The Garden Route, considered one of the most scenic drives in the world, runs from Mossel Bay in the Western Cape through to the Tsitsikamma forests in the Eastern Cape. Its stunning natural beauty is increasingly undermined, for residents and tourists alike, by bad governance.
One of the jewels of the Garden Route is — or rather, was — Knysna. The town narrowly escaped being put under administration because of chronic sewage spills, water disruptions and worsening service crises.
Travelling across the Western Cape, you are hit by the stark fractures in local municipalities. One moment, you pass a pristine town where services appear to be working. Less than an hour later, the scene flips: rubbish piles up, there is obvious decay and taps are dry, leaving residents trapped in a slow-motion crisis.
As the 2026 local government elections loom, this jarring divide isn’t just a road trip quirk, it’s a glaring indictment of governance failures and coalition chaos. The question is whether a rectifying judgment will be passed by voters in November.
Top performers such as Saldanha Bay and Swartland lead with clean audits, strong financials and reliable services, earning them joint first place in national awards for best-run municipalities. On the southern coast, Swellendam and Hessequa follow closely, with solid infrastructure and high capital expenditure.
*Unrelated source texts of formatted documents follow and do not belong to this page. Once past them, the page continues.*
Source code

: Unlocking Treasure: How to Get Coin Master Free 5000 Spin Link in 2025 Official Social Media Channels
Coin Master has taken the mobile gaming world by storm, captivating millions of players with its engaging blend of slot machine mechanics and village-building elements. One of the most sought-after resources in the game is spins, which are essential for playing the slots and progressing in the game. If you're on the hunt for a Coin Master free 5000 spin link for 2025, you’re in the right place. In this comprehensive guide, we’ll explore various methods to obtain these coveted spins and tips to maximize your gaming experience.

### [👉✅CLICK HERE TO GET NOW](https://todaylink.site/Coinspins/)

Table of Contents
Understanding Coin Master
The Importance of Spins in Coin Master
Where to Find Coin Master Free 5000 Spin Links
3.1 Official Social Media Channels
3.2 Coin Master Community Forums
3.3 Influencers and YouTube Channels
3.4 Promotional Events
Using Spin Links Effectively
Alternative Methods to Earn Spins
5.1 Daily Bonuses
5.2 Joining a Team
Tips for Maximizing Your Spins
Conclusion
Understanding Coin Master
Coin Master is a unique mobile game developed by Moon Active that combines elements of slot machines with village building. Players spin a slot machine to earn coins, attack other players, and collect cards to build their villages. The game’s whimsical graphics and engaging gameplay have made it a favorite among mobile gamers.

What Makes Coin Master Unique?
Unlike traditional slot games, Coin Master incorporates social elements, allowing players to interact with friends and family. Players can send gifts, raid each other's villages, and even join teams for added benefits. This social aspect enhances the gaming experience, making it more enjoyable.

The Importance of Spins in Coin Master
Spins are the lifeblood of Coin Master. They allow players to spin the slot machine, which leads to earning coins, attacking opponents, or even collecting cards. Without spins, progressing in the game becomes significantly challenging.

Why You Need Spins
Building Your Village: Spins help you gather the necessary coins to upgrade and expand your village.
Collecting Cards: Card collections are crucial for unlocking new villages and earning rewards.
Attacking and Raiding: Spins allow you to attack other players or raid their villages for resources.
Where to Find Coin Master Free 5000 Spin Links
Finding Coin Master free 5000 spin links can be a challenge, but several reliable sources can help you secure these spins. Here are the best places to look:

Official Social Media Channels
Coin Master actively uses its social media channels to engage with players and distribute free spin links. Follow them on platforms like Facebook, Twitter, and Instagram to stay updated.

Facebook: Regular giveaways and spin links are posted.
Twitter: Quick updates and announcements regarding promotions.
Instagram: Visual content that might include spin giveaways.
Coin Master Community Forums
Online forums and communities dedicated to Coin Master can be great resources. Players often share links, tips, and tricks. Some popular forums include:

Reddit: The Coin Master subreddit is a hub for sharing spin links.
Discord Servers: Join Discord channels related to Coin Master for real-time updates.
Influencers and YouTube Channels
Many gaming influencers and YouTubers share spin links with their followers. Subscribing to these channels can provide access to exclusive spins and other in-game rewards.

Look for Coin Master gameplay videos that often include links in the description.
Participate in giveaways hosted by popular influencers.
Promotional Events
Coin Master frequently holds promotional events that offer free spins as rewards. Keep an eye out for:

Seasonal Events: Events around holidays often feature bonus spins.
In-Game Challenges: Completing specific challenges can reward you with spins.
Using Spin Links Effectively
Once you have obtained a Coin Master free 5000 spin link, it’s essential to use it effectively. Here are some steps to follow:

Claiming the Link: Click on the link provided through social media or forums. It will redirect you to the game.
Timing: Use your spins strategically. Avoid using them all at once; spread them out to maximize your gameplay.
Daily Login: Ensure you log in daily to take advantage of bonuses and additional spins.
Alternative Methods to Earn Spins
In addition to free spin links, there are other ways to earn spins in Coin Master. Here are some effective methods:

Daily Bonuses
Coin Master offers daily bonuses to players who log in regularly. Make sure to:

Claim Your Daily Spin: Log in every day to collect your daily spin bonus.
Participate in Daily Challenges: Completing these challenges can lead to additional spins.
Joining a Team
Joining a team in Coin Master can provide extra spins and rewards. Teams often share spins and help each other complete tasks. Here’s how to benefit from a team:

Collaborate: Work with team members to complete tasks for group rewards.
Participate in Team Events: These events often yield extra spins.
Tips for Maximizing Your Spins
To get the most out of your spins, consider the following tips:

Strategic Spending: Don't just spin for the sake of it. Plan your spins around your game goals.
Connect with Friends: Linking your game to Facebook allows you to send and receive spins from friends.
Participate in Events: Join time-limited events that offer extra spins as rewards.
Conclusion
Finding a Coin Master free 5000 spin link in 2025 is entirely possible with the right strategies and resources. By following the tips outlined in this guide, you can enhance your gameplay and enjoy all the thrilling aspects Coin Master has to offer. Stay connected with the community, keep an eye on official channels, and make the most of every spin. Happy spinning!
In Philippi on the Cape Flats, extortion gangs interrupt rubbish collection, drains are blocked and decay seems permanent. Beaufort West ranks as the province’s worst, scoring just 18/100 on financial stability.
The elections will be a test for the DA. It runs the Western Cape but holds an overall majority in only 10 of the province’s 30 municipalities. These include the only metro, Cape Town, while it governs others through coalitions or agreements.
Some of those coalitions, especially in George and Bitou, are fragile, while the ANC has a slender hold on Knysna. The DA’s grip appears threatened by the growing presence of the Patriotic Alliance (PA), emboldened by recent by-election gains.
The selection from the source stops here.